Compared to other routine medical tests, some genetic tests are relatively inexpensive, although more time consuming. Dr. Roffman says, however, that the costs of genetic testing in this instance probably outweigh the potential benefit.

“These results alone would not prompt me to recommend that patients get tested for which FOLH1 or MTHFR variant they have before starting folate and B12 supplementation,” he says. “Although genotype may influence the level of benefit, the intervention is inexpensive, well tolerated, and carries little risk. Other potential interventions related to folic acid may not be as inexpensive or well tolerated as this one, and ongoing investigations may help us understand when genotyping will be cost-effective in patients who receive these types of treatments.”

Disclosure: This work was funded by a grant from the NIMH (R01MH070831) awarded to Dr. Donald Goff. Dr. Roffman has received grant/research support from Pamlab.

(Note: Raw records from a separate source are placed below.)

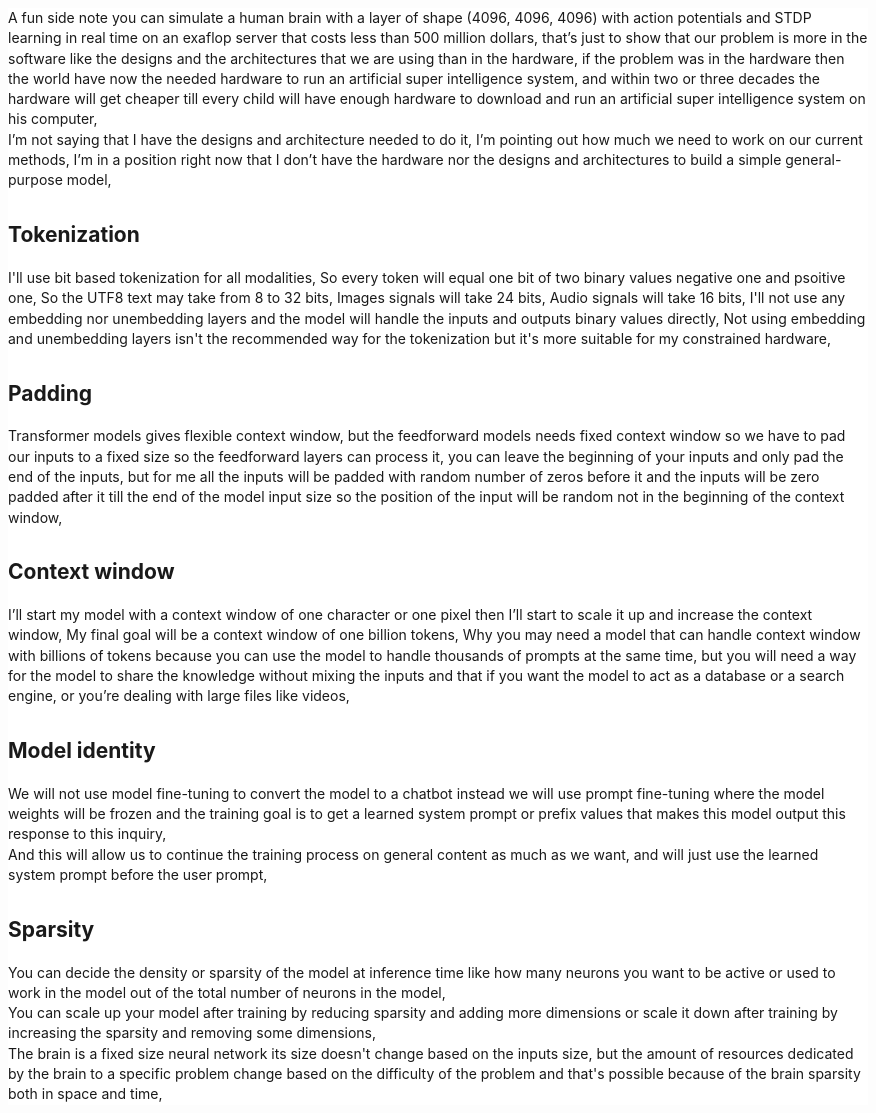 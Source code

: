 A fun side note you can simulate a human brain with a layer of shape (4096, 4096, 4096) with action potentials and STDP learning in real time on an exaflop server that costs less than 500 million dollars, that’s just to show that our problem is more in the software like the designs and the architectures that we are using than in the hardware, if the problem was in the hardware then the world have now the needed hardware to run an artificial super intelligence system, and within two or three decades the hardware will get cheaper till every child will have enough hardware to download and run an artificial super intelligence system on his computer,  
I’m not saying that I have the designs and architecture needed to do it, I’m pointing out how much we need to work on our current methods, I’m in a position right now that I don’t have the hardware nor the designs and architectures to build a simple general-purpose model,  

## Tokenization

I'll use bit based tokenization for all modalities, So every token will equal one bit of two binary values negative one and psoitive one, So the UTF8 text may take from 8 to 32 bits, Images signals will take 24 bits, Audio signals will take 16 bits,
I'll not use any embedding nor unembedding layers and the model will handle the inputs and outputs binary values directly, Not using embedding and unembedding layers isn't the recommended way for the tokenization but it's more suitable for my constrained hardware,  

## Padding

Transformer models gives flexible context window, but the feedforward models needs fixed context window so we have to pad our inputs to a fixed size so the feedforward layers can process it, you can leave the beginning of your inputs and only pad the end of the inputs, but for me all the inputs will be padded with random number of zeros before it and the inputs will be zero padded after it till the end of the model input size so the position of the input will be random not in the beginning of the context window,  
  
## Context window

I’ll start my model with a context window of one character or one pixel then I’ll start to scale it up and increase the context window,
My final goal will be a context window of one billion tokens,
Why you may need a model that can handle context window with billions of tokens because you can use the model to handle thousands of prompts at the same time, but you will need a way for the model to share the knowledge without mixing the inputs and that if you want the model to act as a database or a search engine, or you’re dealing with large files like videos,
  
## Model identity

We will not use model fine-tuning to convert the model to a chatbot instead we will use prompt fine-tuning where the model weights will be frozen and the training goal is to get a learned system prompt or prefix values that makes this model output this response to this inquiry,  
And this will allow us to continue the training process on general content as much as we want, and will just use the learned system prompt before the user prompt,  

## Sparsity

You can decide the density or sparsity of the model at inference time like how many neurons you want to be active or used to work in the model out of the total number of neurons in the model,  
You can scale up your model after training by reducing sparsity and adding more dimensions or scale it down after training by increasing the sparsity and removing some dimensions,  
The brain is a fixed size neural network its size doesn't change based on the inputs size, but the amount of resources dedicated by the brain to a specific problem change based on the difficulty of the problem and that's possible because of the brain sparsity both in space and time,
   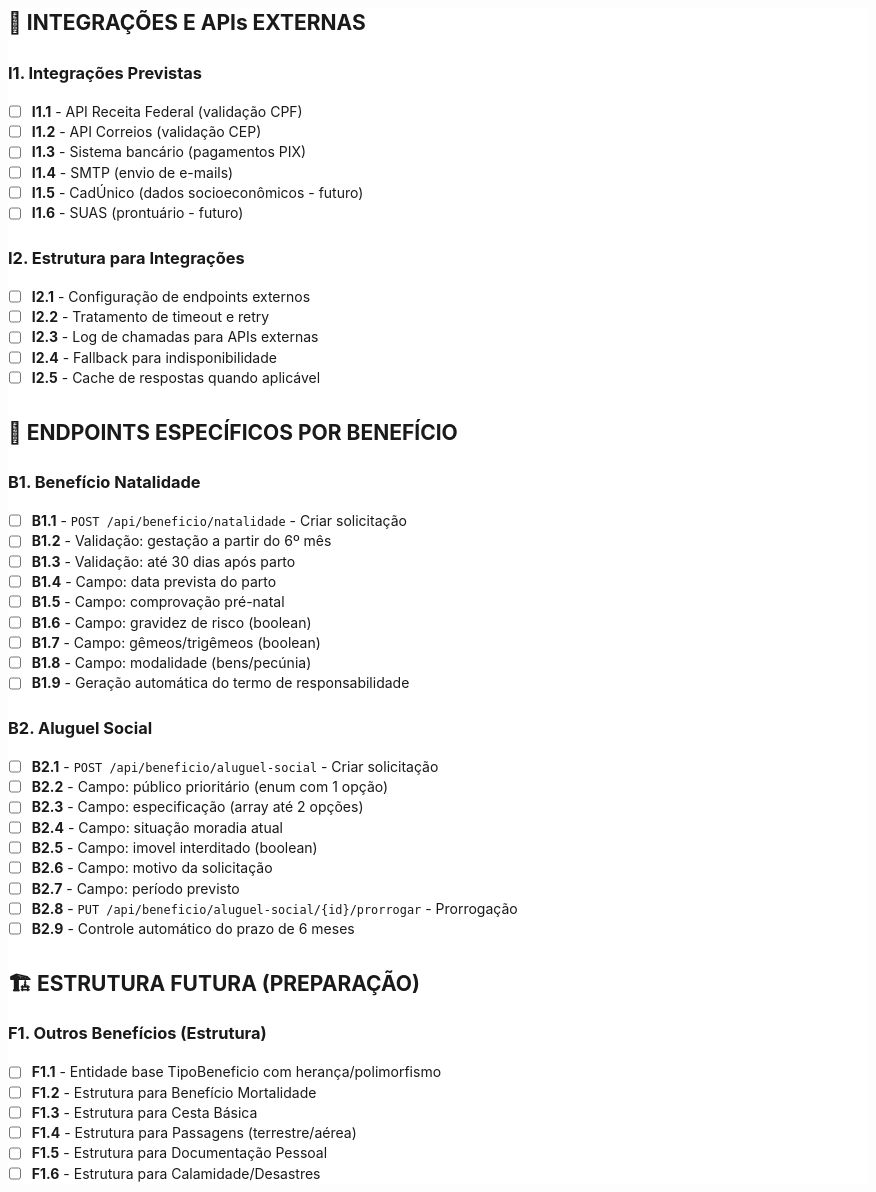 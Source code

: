## 🔧 INTEGRAÇÕES E APIs EXTERNAS

### I1. Integrações Previstas
- [ ] **I1.1** - API Receita Federal (validação CPF)
- [ ] **I1.2** - API Correios (validação CEP)
- [ ] **I1.3** - Sistema bancário (pagamentos PIX)
- [ ] **I1.4** - SMTP (envio de e-mails)
- [ ] **I1.5** - CadÚnico (dados socioeconômicos - futuro)
- [ ] **I1.6** - SUAS (prontuário - futuro)

### I2. Estrutura para Integrações
- [ ] **I2.1** - Configuração de endpoints externos
- [ ] **I2.2** - Tratamento de timeout e retry
- [ ] **I2.3** - Log de chamadas para APIs externas
- [ ] **I2.4** - Fallback para indisponibilidade
- [ ] **I2.5** - Cache de respostas quando aplicável

## 📱 ENDPOINTS ESPECÍFICOS POR BENEFÍCIO

### B1. Benefício Natalidade
- [ ] **B1.1** - `POST /api/beneficio/natalidade` - Criar solicitação
- [ ] **B1.2** - Validação: gestação a partir do 6º mês
- [ ] **B1.3** - Validação: até 30 dias após parto
- [ ] **B1.4** - Campo: data prevista do parto
- [ ] **B1.5** - Campo: comprovação pré-natal
- [ ] **B1.6** - Campo: gravidez de risco (boolean)
- [ ] **B1.7** - Campo: gêmeos/trigêmeos (boolean)
- [ ] **B1.8** - Campo: modalidade (bens/pecúnia)
- [ ] **B1.9** - Geração automática do termo de responsabilidade

### B2. Aluguel Social
- [ ] **B2.1** - `POST /api/beneficio/aluguel-social` - Criar solicitação
- [ ] **B2.2** - Campo: público prioritário (enum com 1 opção)
- [ ] **B2.3** - Campo: especificação (array até 2 opções)
- [ ] **B2.4** - Campo: situação moradia atual
- [ ] **B2.5** - Campo: imovel interditado (boolean)
- [ ] **B2.6** - Campo: motivo da solicitação
- [ ] **B2.7** - Campo: período previsto
- [ ] **B2.8** - `PUT /api/beneficio/aluguel-social/{id}/prorrogar` - Prorrogação
- [ ] **B2.9** - Controle automático do prazo de 6 meses

## 🏗️ ESTRUTURA FUTURA (PREPARAÇÃO)

### F1. Outros Benefícios (Estrutura)
- [ ] **F1.1** - Entidade base TipoBeneficio com herança/polimorfismo
- [ ] **F1.2** - Estrutura para Benefício Mortalidade
- [ ] **F1.3** - Estrutura para Cesta Básica
- [ ] **F1.4** - Estrutura para Passagens (terrestre/aérea)
- [ ] **F1.5** - Estrutura para Documentação Pessoal
- [ ] **F1.6** - Estrutura para Calamidade/Desastres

1. Godfrey PS, Toone BK, Carney MW, et al. Enhancement of recovery from psychiatric illness by methylfolate. Lancet. 1990;336(8712):392-395.

2. Levine J, Stahl Z, Sela BA, et al. Homocysteine-reducing strategies improve symptoms in chronic schizophrenic patients with hyperhomocysteinemia. Biol Psychiatry. 2006;60:265-269.

3. Hill M, Shannahan K, Jasinski S, et al. Folate supplementation in schizophrenia: a possible role for MTHFR genotype. Schizophr Res. 2011;127:41-45.

4. Roffman JL, Lamberti JS, Achtyes E, et al. Randomized multicenter investigation of folate plus vitamin B12 supplementation in schizophrenia. JAMA Psychiatry. 2013;70:481-489.

5. Goff DC, Bottiglieri T, Arning E, et al. Folate, homocysteine, and negativesymptoms in schizophrenia. Am J Psychiatry. 2004;161:1705-1708.